Schon das Bedürfnis der Unternehmen und der Konsumenten nach einer gesicherten Zustellung kann grundsätzlich als eine objektive Rechtfertigung für die Zustellung in den Hausbrieffachanlagen angesehen werden. Auch aus den Bestimmungen des Postgesetzes lässt sich die kartellrechliche Unzulässigkeit der Zustellungen der Massensendungen grundsätzlich nicht ableiten. Geht doch auch das Postgesetz von einer Teilnahme der Post (PTA) am Wettbewerb aus (vgl etwa den AB 966 BlgNR 20. GP, 1; vgl ferner § 1 Abs 1 des Poststrukturgesetzes iVm § 14 des Postgesetzes 1957). Der dadurch dem Unternehmen eingeräumte Spielraum unterliegt der kartellrechlichen Kontrolle (vgl auch Duisberg, Die Anwendung der Art 85 und 86 des EG-Vertrages in den Fällen der Staatlichen Einflußnahme auf Unternehmensverhalten, 6; Mestmäcker in Immenga/Mestmäcker EG-Wettbewerbsrecht 1997, 1558 ff). Aus § 14 PostG über die Hausbrieffachanlagen ergibt sich nur, dass diese zu errichten sind und die Gebäudeeigentümer jedenfalls die Zustellung der reservierten Postdienste darin zu dulden haben. Solange dies aber gewährleistet ist, kann aus den Bestimmungen nicht abgeleitet werden, dass die Post mit Zustimmung der Gebäudeeigentümer nicht auch andere Sendungen einlegen dürfte.

Hinsichtlich der Frage der Quersubventionierung ist darauf zu verweisen, dass die kostenrechtliche Vorgaben des § 10 PostG 1997 und der dazu ergangenen Post-KostrechnungsV BGBl II 2000/71 (insb § 3 Abs 2) eine solche verbieten. Nähere Ausführungen dazu, inwieweit die auf die Zustellung der Werbesendungen entfallenden Begünstigungen anteilsmäßig dem reservierten Bereich gutzuschreiben sind, erübrigen sich jedoch im Hinblick auf das mangelnde vorliegende Sachverhaltssubstrat bzw Antragsvorbringen. Auch wäre dies primär eine Frage der Tarifgestaltung und nicht der Nutzung der Hausbrieffachanlagen.

Unter kartellrechtlichen Aspekten kann ein Anlass für die Erlassung der begehrten einstweiligen Verfügung auf Untersagung der Verwendung der Hausbrieffachanlagen nicht gesehen werden.
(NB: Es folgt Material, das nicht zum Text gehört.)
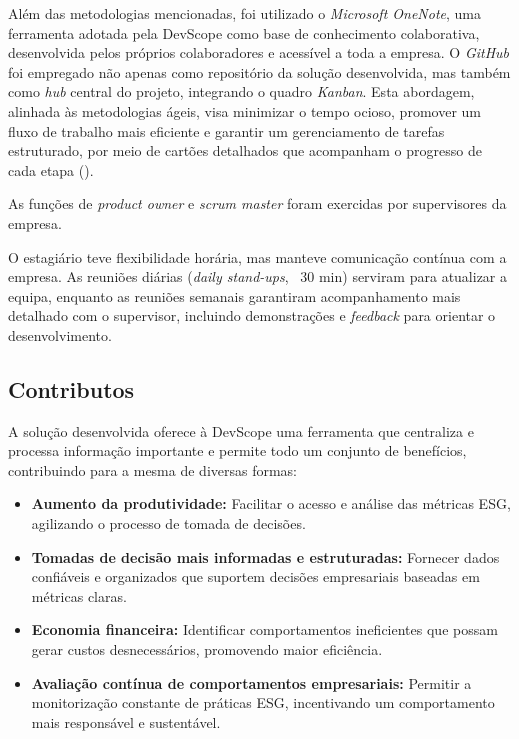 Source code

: Além das metodologias mencionadas, foi utilizado o \textit{Microsoft OneNote}, uma ferramenta adotada pela DevScope como base de conhecimento colaborativa, desenvolvida pelos próprios colaboradores e acessível a toda a empresa. O \textit{GitHub} foi empregado não apenas como repositório da solução desenvolvida, mas também como \textit{hub} central do projeto, integrando o quadro \textit{Kanban}. Esta abordagem, alinhada às metodologias ágeis, visa minimizar o tempo ocioso, promover um fluxo de trabalho mais eficiente e garantir um gerenciamento de tarefas estruturado, por meio de cartões detalhados que acompanham o progresso de cada etapa (\cite{Wakode2021Kanban}).

As funções de \textit{product owner} e \textit{scrum master} foram exercidas por supervisores da empresa.

O estagiário teve flexibilidade horária, mas manteve comunicação contínua com a empresa. As reuniões diárias (\textit{daily stand-ups}, ~30 min) serviram para atualizar a equipa, enquanto as reuniões semanais garantiram acompanhamento mais detalhado com o supervisor, incluindo demonstrações e \textit{feedback} para orientar o desenvolvimento.

\subsection{Contributos} 

A solução desenvolvida oferece à DevScope uma ferramenta que centraliza e processa informação importante e permite todo um conjunto de benefícios, contribuindo para a mesma de diversas formas:
\begin{itemize}
  \item \textbf{Aumento da produtividade:} Facilitar o acesso e análise das métricas ESG, agilizando o processo de tomada de decisões.
  \item \textbf{Tomadas de decisão mais informadas e estruturadas:} Fornecer dados confiáveis e organizados que suportem decisões empresariais baseadas em métricas claras.
  \item \textbf{Economia financeira:} Identificar comportamentos ineficientes que possam gerar custos desnecessários, promovendo maior eficiência.
  \item \textbf{Avaliação contínua de comportamentos empresariais:} Permitir a monitorização constante de práticas ESG, incentivando um comportamento mais responsável e sustentável.
\end{itemize}

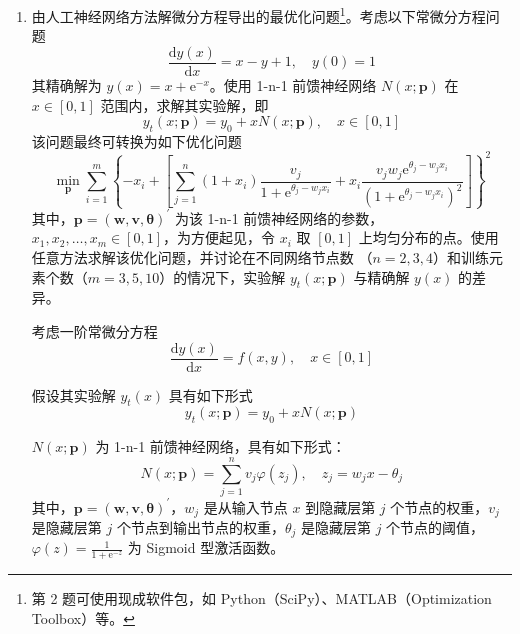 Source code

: \documentclass[cn,a4paper,12pt,founder,mtpro2]{elegantpaper}
\begin{document}
\begin{enumerate}
    \item 由人工神经网络方法解微分方程导出的最优化问题\footnote{第 2 题可使用现成软件包，如 Python（SciPy）、MATLAB（Optimization Toolbox）等。}。考虑以下常微分方程问题
          \begin{equation}
              \frac{\mathrm{d}y(x)}{\mathrm{d}x}=x-y+1,\quad y(0)=1
          \end{equation}
          其精确解为 $y(x)=x+\mathrm{e}^{-x}$。使用 1-n-1 前馈神经网络 $N(x;\mathbf{p})$ 在 $x\in[0,1]$ 范围内，求解其实验解，即
          \begin{equation}
              y_{t}(x;\mathbf{p})=y_0+xN(x;\mathbf{p}),\quad x\in[0,1]
          \end{equation}
          该问题最终可转换为如下优化问题
          \begin{equation}
              \min_{\mathbf{p}}\sum_{i=1}^{m}\left\{-x_{i}+\left[\sum_{j=1}^{n}\left(1+x_{i}\right)\frac{v_{j}}{1+\mathrm{e}^{\theta_{j}-w_{j}x_{i}}}+x_{i}\frac{v_{j}w_{j}\mathrm{e}^{\theta_{j}-w_{j}x_{i}}}{\left(1+\mathrm{e}^{\theta_{j}-w_{j}x_{i}}\right)^{2}}\right]\right\}^{2}
          \end{equation}
          其中，$\mathbf{p}=\left(\mathbf{w},\mathbf{v},\boldsymbol{\theta}\right)^{\prime}$ 为该 1-n-1 前馈神经网络的参数，$x_{1},x_{2},\ldots,x_{m}\in[0,1]$，为方便起见，令 $x_{i}$ 取 $[0,1]$ 上均匀分布的点。使用任意方法求解该优化问题，并讨论在不同网络节点数 （$n=2,3,4$）和训练元素个数（$m=3,5,10$）的情况下，实验解 $y_{t}(x;\mathbf{p})$ 与精确解 $y(x)$ 的差异。
          \begin{note}
              考虑一阶常微分方程
              \begin{equation}
                  \frac{\mathrm{d}y(x)}{\mathrm{d}x}=f(x,y),\quad x\in[0,1]
                  \label{eq:1ode}
              \end{equation}

              假设其实验解 $y_{t}(x)$ 具有如下形式
              \begin{equation}
                  y_{t}(x;\mathbf{p})=y_0+xN(x;\mathbf{p})
              \end{equation}

              $N(x;\mathbf{p})$ 为 1-n-1 前馈神经网络，具有如下形式：
              \begin{equation}
                  N(x;\mathbf{p})=\sum_{j=1}^{n}v_{j}\varphi(z_{j}),\quad z_{j}=w_{j}x-\theta_{j}
              \end{equation}
              其中，$\mathbf{p}=\left(\mathbf{w},\mathbf{v},\boldsymbol{\theta}\right)^{\prime}$，$w_{j}$ 是从输入节点 $x$ 到隐藏层第 $j$ 个节点的权重，$v_{j}$ 是隐藏层第 $j$ 个节点到输出节点的权重，$\theta_{j}$ 是隐藏层第 $j$ 个节点的阈值，$\varphi(z)=\frac{1}{1+\mathrm{e}^{-z}}$ 为 Sigmoid 型激活函数。


\end{note}
\end{enumerate}
\end{document}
Geht man schließlich davon aus, dass die Zustellung nur ein Teilbereich des hier maßgeblichen Marktes ist, so könnte ein Missbrauch darin gesehen werden, wenn die Post als alleiniger Inhaber dieses Vertriebsnetzes für eine gesicherte Zustellung der Antragstellerin den Zugang dazu nicht oder nicht zu angemessenen Bedingungen eröffnet (vgl allgemein zur Theorie der "essential facilities" 16 Ok 4/00 = ÖBl 2001/41 mit zahlreichen weiteren Nachweisen; vgl ferner Möschel in Immenga/Mestmäcker GWB3 § 19 Rz 178 ff; derselbe in Immenga/Mestmäcker EG-Wettbewerbsrecht 1997, 765). Dies ist jedoch nicht Gegenstand des Verfahrens auf Erlassung der einstweiligen Verfügung.

Unter dem Aspekt des Antragsvorbringens und des im Provisorialverfahren bescheinigten Sachverhaltes ist also davon auszugehen, dass ein Missbrauch der marktbeherrschenden Stellung der Antragsgegnerin nicht nachgewiesen wurde, weshalb der erstgerichtliche Beschluss im Ergebnis zu bestätigen war.